You will always put more load on the VAS doing this, even using paralleled drivers. The gain is the same. You just don’t want to run the drivers too high in current, because their gain will drop even further. The solution is a driver designed for the larger current (and dissipation) so the beta stays high. You don’t want the added stability risk (Including thermal stability issues) of using individual drivers. If they don’t run at the same temperature you will have trouble with it all. The “additional load” on the VAS will result in lower open loop gain when loaded at 4 ohms. I suppose you could turn it into an EF3, but that would require a lot more of a kluge on the board and might give unanticipated problems. I would increase the VAS current first before resorting to that, if it indeed does run out of current. Bigger heat sink may be required, perhaps upgraded transistor.

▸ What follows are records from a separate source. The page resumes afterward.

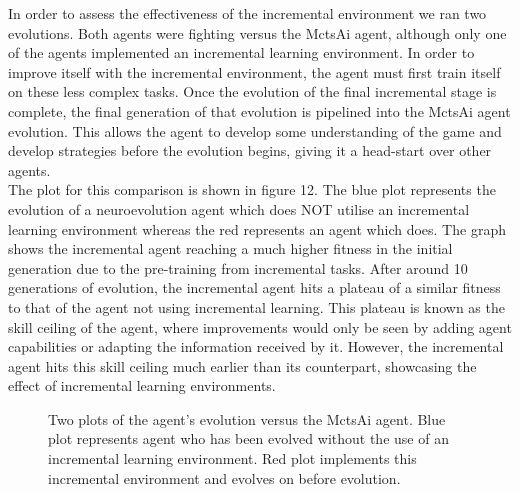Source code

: \documentclass[12pt,a4paper]{article}
\begin{document}
In order to assess the effectiveness of the incremental environment we ran two evolutions. Both agents were fighting versus the MctsAi agent, although only one of the agents implemented an incremental learning environment. In order to improve itself with the incremental environment, the agent must first train itself on these less complex tasks. Once the evolution of the final incremental stage is complete, the final generation of that evolution is pipelined into the MctsAi agent evolution. This allows the agent to develop some understanding of the game and develop strategies before the evolution begins, giving it a head-start over other agents.\\
\newpage
The plot for this comparison is shown in figure 12. The blue plot represents the evolution of a neuroevolution agent which does NOT utilise an incremental learning environment whereas the red represents an agent which does. The graph shows the incremental agent reaching a much higher fitness in the initial generation due to the pre-training from incremental tasks. After around 10 generations of evolution, the incremental agent hits a plateau of a similar fitness to that of the agent not using incremental learning. This plateau is known as the skill ceiling of the agent, where improvements would only be seen by adding agent capabilities or adapting the information received by it. However, the incremental agent hits this skill ceiling much earlier than its counterpart, showcasing the effect of incremental learning environments.\\

\begin{figure}[h]
\begin{center}
\end{center}
\caption{Two plots of the agent's evolution versus the MctsAi agent. Blue plot represents agent who has been evolved without the use of an incremental learning environment. Red plot implements this incremental environment and evolves on before evolution.}
\end{figure}
\end{document}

Individual emitter resistors goes without saying…..
 
You will always put more load on the VAS doing this, even using paralleled drivers. The gain is the same. You just don’t want to run the drivers too high in current, because their gain will drop even further. The solution is a driver designed for the larger current (and dissipation) so the beta stays high. You don’t want the added stability risk (Including thermal stability issues) of using individual drivers. If they don’t run at the same temperature you will have trouble with it all. The “additional load” on the VAS will result in lower open loop gain when loaded at 4 ohms. I suppose you could turn it into an EF3, but that would require a lot more of a kluge on the board and might give unanticipated problems. I would increase the VAS current first before resorting to that, if it indeed does run out of current. Bigger heat sink may be required, perhaps upgraded transistor.

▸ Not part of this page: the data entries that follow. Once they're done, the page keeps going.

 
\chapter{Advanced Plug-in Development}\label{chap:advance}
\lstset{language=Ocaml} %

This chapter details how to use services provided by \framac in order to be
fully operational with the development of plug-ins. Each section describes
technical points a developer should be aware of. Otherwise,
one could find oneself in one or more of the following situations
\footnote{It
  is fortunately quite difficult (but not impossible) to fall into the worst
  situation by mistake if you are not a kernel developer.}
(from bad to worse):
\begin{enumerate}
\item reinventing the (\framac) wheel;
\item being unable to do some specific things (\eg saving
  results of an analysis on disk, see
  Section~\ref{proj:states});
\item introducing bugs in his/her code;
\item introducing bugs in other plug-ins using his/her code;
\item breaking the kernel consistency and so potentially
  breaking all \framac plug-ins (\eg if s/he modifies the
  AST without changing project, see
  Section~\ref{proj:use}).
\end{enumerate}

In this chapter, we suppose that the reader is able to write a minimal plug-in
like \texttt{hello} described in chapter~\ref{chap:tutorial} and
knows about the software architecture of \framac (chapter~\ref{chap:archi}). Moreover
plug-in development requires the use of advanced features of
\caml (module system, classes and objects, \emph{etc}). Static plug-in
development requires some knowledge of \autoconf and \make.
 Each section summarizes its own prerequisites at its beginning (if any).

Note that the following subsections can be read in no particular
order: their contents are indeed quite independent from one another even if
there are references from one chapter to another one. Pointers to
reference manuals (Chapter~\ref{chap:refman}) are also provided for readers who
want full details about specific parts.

Individual emitter resistors goes without saying…..
Agreed. And thank you for your input.
 
You will always put more load on the VAS doing this, even using paralleled drivers. The gain is the same. You just don’t want to run the drivers too high in current, because their gain will drop even further. The solution is a driver designed for the larger current (and dissipation) so the beta stays high. You don’t want the added stability risk (Including thermal stability issues) of using individual drivers. If they don’t run at the same temperature you will have trouble with it all. The “additional load” on the VAS will result in lower open loop gain when loaded at 4 ohms. I suppose you could turn it into an EF3, but that would require a lot more of a kluge on the board and might give unanticipated problems. I would increase the VAS current first before resorting to that, if it indeed does run out of current. Bigger heat sink may be required, perhaps upgraded transistor.

Individual emitter resistors goes without saying…..

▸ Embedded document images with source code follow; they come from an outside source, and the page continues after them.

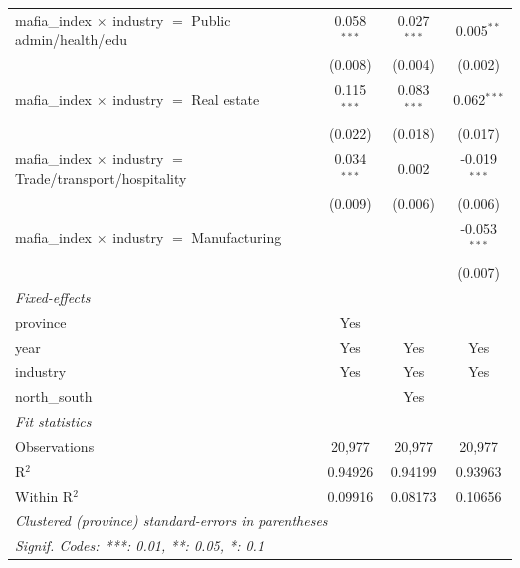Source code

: \begin{tabular}{lccc}
   mafia\_index $\times$ industry $=$ Public admin/health/edu       & 0.058$^{***}$ & 0.027$^{***}$  & 0.005$^{**}$\\   
                                                                    & (0.008)       & (0.004)        & (0.002)\\   
   mafia\_index $\times$ industry $=$ Real estate                   & 0.115$^{***}$ & 0.083$^{***}$  & 0.062$^{***}$\\   
                                                                    & (0.022)       & (0.018)        & (0.017)\\   
   mafia\_index $\times$ industry $=$ Trade/transport/hospitality   & 0.034$^{***}$ & 0.002          & -0.019$^{***}$\\   
                                                                    & (0.009)       & (0.006)        & (0.006)\\   
   mafia\_index $\times$ industry $=$ Manufacturing                 &               &                & -0.053$^{***}$\\   
                                                                    &               &                & (0.007)\\   
   \midrule
   \emph{Fixed-effects}\\
   province                                                         & Yes           &                & \\  
   year                                                             & Yes           & Yes            & Yes\\  
   industry                                                         & Yes           & Yes            & Yes\\  
   north\_south                                                     &               & Yes            & \\  
   \midrule
   \emph{Fit statistics}\\
   Observations                                                     & 20,977        & 20,977         & 20,977\\  
   R$^2$                                                            & 0.94926       & 0.94199        & 0.93963\\  
   Within R$^2$                                                     & 0.09916       & 0.08173        & 0.10656\\  
   \midrule \midrule
   \multicolumn{4}{l}{\emph{Clustered (province) standard-errors in parentheses}}\\
   \multicolumn{4}{l}{\emph{Signif. Codes: ***: 0.01, **: 0.05, *: 0.1}}\\
\end{tabular}
\par\endgroup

I have a bunch of nwj0302's, thinking of using these are drivers, gain is quite stable even between 1-3amps
 
1) Remove R36. Connect the base Q18 with a 10 ohm resistor and a wire to the left terminal R35.
2) Remove R38. Connect base Q16 with a 10 ohm resistor and a wire to the left terminal R37.
3) Connect the outputs (after the contacts of the protection relay?). On external output terminals.?
Set the quiescent current (bias) to minimum.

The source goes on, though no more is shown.